• _ABOUT THIS EXERCISE_
Hunt through the lines below for the string "minnesotas" and copy each one that has it.

• _EXERCISE DATA_
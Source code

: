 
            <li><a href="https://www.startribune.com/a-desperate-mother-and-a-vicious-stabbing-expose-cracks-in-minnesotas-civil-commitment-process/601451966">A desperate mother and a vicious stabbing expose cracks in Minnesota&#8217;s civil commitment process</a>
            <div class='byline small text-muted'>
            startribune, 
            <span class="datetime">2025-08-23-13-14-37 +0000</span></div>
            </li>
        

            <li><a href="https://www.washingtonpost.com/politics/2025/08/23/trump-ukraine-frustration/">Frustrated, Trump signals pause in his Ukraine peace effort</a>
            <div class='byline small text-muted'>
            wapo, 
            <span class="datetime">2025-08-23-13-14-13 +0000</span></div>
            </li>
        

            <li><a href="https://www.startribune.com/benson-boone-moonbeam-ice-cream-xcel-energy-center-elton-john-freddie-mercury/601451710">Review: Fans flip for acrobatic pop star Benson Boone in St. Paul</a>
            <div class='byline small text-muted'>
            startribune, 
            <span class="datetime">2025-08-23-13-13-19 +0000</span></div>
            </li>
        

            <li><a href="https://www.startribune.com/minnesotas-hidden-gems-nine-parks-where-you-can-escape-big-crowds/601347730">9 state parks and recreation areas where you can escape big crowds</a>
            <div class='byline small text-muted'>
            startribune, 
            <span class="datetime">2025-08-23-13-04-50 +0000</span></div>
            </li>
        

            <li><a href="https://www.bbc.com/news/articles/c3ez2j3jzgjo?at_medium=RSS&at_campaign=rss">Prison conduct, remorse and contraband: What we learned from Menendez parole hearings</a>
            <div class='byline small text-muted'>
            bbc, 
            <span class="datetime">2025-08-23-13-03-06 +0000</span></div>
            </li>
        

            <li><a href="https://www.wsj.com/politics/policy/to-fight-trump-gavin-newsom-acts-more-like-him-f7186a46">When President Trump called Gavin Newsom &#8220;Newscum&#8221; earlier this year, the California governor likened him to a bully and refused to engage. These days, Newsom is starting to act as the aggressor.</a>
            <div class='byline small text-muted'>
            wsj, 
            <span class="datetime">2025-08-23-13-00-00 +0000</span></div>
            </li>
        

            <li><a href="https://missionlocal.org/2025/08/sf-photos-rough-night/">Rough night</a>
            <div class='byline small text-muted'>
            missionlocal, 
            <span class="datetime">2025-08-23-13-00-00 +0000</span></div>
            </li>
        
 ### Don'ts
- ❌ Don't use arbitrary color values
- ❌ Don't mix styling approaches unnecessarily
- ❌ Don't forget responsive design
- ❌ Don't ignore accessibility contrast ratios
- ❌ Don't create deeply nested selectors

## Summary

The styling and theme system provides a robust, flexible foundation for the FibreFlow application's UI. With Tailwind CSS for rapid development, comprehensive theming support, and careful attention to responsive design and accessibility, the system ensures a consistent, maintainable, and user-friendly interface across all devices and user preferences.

• _ANSWER TO THE EXERCISE_
            <li><a href="https://www.startribune.com/a-desperate-mother-and-a-vicious-stabbing-expose-cracks-in-minnesotas-civil-commitment-process/601451966">A desperate mother and a vicious stabbing expose cracks in Minnesota&#8217;s civil commitment process</a>
            <li><a href="https://www.startribune.com/minnesotas-hidden-gems-nine-parks-where-you-can-escape-big-crowds/601347730">9 state parks and recreation areas where you can escape big crowds</a>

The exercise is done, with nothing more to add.